INPUT FOR THIS TASK Start Marker

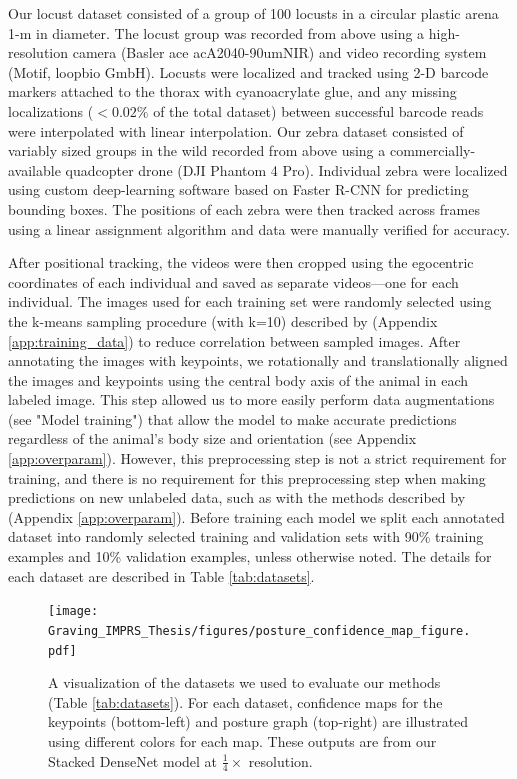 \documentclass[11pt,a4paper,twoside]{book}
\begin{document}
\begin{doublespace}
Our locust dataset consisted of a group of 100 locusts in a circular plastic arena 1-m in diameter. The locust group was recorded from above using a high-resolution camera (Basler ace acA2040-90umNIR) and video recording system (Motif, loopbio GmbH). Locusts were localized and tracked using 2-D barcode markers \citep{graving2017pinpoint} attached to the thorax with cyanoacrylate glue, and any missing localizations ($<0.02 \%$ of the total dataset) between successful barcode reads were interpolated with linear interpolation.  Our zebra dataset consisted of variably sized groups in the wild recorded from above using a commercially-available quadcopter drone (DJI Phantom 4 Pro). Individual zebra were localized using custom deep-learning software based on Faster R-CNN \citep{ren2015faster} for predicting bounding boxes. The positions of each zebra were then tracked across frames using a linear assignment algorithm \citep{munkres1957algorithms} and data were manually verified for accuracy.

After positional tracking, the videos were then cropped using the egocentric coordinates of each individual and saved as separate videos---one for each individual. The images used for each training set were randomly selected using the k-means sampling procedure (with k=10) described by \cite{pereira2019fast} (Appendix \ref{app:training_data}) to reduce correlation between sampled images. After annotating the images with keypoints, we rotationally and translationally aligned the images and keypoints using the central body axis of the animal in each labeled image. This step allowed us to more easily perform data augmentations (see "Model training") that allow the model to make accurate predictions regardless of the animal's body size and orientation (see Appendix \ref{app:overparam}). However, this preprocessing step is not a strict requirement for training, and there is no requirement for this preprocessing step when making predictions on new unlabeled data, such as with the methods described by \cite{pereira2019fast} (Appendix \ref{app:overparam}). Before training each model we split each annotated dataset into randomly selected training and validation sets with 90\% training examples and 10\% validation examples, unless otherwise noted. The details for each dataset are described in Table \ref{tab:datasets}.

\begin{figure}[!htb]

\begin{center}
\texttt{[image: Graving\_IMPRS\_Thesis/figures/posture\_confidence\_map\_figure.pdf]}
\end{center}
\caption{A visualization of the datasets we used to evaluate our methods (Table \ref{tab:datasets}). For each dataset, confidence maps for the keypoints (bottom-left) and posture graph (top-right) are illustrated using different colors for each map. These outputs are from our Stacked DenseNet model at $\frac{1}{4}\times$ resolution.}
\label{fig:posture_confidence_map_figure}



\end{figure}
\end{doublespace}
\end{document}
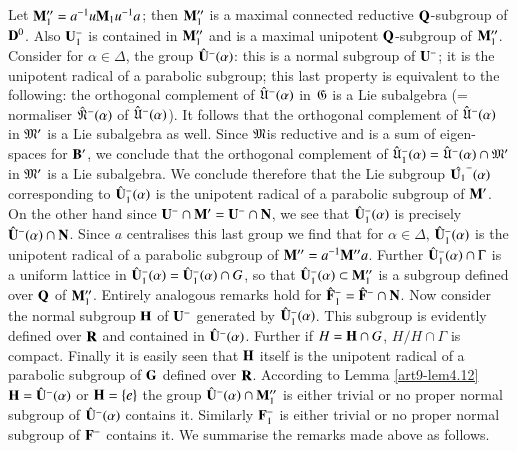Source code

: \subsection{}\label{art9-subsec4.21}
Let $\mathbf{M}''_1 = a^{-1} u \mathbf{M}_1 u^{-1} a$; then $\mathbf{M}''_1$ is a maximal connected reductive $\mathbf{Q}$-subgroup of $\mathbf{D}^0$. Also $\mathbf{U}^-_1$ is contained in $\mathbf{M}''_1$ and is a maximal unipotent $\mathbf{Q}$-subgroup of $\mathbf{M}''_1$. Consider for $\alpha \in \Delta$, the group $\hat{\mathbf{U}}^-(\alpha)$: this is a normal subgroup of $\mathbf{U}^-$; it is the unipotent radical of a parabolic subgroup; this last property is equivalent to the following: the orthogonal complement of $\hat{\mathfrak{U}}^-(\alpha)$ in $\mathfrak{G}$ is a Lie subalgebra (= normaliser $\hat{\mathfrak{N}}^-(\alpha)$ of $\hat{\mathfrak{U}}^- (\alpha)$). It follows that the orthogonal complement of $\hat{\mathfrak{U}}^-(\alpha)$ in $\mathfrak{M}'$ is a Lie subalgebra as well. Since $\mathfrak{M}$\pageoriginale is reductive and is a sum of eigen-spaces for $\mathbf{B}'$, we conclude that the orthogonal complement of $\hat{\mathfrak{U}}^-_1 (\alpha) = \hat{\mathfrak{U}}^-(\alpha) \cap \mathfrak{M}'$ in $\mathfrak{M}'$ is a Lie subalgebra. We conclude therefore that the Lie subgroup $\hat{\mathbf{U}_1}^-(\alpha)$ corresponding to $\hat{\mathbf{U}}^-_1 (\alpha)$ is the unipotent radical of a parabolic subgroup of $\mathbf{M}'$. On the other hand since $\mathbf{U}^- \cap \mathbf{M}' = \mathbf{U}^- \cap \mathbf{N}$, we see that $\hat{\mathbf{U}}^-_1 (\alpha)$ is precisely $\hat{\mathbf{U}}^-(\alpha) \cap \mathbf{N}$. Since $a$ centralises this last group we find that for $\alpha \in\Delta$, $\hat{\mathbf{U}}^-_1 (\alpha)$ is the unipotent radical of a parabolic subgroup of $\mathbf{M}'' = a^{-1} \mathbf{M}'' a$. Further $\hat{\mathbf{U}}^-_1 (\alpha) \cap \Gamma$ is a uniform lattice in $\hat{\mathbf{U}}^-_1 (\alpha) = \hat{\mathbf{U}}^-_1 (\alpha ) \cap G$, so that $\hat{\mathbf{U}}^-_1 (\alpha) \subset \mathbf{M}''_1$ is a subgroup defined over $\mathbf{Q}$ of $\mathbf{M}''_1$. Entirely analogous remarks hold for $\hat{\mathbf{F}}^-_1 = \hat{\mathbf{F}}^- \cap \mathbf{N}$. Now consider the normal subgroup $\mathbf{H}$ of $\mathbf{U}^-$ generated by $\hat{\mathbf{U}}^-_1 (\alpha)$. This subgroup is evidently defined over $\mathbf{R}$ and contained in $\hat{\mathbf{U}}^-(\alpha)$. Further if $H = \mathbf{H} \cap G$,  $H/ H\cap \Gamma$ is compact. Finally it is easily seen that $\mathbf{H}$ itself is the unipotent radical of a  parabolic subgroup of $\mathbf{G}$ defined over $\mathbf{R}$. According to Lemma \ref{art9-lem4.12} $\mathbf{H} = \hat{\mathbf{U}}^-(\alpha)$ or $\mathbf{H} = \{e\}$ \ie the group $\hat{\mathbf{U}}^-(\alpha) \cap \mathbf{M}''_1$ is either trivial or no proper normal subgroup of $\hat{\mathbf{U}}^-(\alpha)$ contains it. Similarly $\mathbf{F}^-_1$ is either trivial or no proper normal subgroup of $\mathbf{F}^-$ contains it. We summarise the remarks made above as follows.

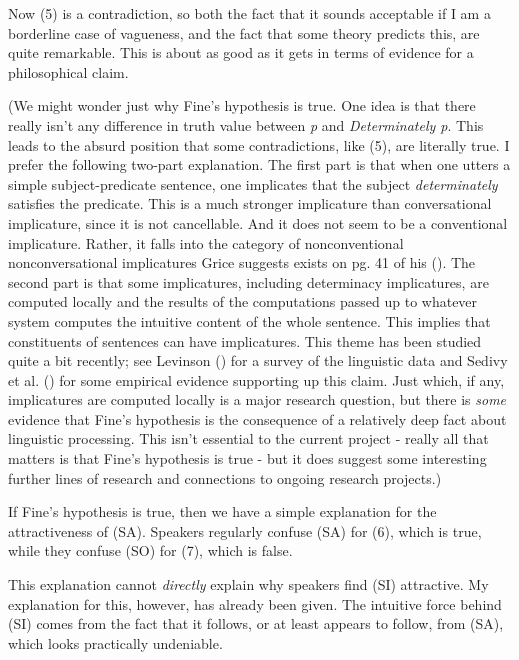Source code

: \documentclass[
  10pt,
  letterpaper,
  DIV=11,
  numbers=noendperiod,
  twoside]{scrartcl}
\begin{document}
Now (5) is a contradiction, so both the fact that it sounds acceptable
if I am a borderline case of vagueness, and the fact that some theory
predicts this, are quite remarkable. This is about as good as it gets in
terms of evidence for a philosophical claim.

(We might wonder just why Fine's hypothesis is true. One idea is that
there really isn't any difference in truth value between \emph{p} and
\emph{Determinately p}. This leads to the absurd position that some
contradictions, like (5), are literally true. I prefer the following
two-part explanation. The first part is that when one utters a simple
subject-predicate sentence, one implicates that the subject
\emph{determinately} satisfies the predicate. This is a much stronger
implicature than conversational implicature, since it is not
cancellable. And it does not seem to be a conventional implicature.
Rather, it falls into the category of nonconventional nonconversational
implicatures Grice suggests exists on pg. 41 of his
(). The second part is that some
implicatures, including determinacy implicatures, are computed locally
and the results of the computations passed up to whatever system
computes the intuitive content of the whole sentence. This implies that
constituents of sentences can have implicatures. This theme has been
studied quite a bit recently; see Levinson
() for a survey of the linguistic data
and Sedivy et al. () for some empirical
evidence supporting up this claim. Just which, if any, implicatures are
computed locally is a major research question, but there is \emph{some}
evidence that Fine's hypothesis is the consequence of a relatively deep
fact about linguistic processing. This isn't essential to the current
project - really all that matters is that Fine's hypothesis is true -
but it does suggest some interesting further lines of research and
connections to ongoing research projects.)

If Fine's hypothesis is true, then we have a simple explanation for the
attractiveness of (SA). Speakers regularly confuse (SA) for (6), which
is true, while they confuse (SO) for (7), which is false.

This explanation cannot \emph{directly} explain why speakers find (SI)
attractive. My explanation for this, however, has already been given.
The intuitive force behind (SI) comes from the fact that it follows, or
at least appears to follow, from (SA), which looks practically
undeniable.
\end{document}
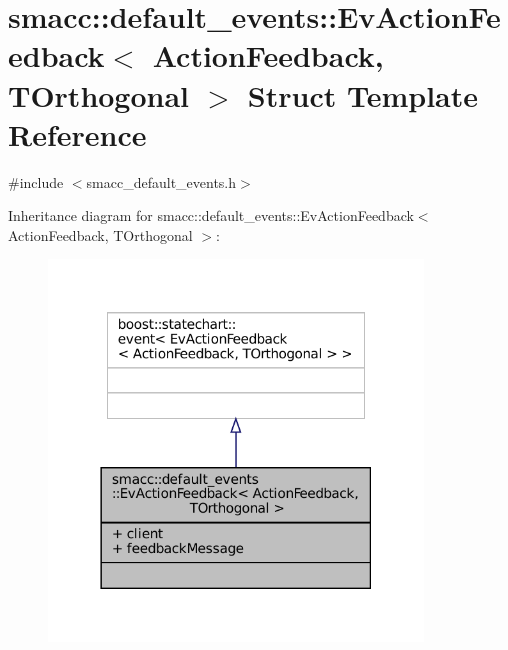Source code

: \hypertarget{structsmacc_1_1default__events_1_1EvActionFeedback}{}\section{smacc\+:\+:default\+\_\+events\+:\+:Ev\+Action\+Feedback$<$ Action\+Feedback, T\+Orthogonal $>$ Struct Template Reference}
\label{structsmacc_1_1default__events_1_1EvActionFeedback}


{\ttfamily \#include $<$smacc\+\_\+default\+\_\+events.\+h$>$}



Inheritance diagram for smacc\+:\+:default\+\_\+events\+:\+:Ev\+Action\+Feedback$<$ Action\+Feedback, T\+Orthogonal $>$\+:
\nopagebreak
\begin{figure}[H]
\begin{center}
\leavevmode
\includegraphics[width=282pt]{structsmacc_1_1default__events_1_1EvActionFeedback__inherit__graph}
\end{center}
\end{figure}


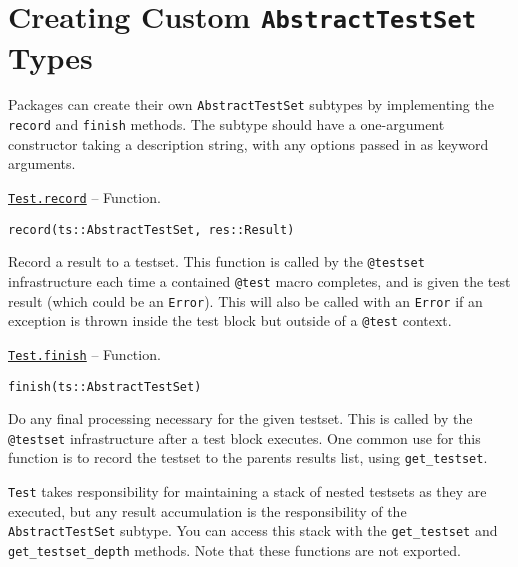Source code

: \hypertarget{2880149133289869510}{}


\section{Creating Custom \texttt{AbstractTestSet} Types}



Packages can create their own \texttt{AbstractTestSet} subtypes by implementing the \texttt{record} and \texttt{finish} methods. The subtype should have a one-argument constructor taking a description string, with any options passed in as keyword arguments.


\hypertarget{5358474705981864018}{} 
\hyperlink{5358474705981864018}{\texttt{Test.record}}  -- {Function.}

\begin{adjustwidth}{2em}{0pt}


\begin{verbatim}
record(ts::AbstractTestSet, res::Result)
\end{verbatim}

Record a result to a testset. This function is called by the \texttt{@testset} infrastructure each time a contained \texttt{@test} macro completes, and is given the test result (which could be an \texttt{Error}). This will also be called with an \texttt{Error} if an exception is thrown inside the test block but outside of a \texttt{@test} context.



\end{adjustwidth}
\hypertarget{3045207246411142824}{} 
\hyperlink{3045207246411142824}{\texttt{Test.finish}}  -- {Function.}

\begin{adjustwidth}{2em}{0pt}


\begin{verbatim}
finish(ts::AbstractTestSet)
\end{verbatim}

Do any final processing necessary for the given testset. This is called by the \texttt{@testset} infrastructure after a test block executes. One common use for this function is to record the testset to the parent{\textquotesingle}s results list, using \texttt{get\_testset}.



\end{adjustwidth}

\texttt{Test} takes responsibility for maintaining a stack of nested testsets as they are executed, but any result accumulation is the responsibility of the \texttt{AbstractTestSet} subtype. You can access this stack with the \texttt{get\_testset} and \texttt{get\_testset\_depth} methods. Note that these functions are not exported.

INPUT FOR THIS TASK End Marker

## WORK TASK
Nothing but the lines from the one holding "finish(ts::AbstractTestSet)" to the end of the entries should be returned, each exactly as it stands.

## REPLY TO THE EXERCISE
finish(ts::AbstractTestSet)
\end{verbatim}

Do any final processing necessary for the given testset. This is called by the \texttt{@testset} infrastructure after a test block executes. One common use for this function is to record the testset to the parent{\textquotesingle}s results list, using \texttt{get\_testset}.



\end{adjustwidth}

\texttt{Test} takes responsibility for maintaining a stack of nested testsets as they are executed, but any result accumulation is the responsibility of the \texttt{AbstractTestSet} subtype. You can access this stack with the \texttt{get\_testset} and \texttt{get\_testset\_depth} methods. Note that these functions are not exported.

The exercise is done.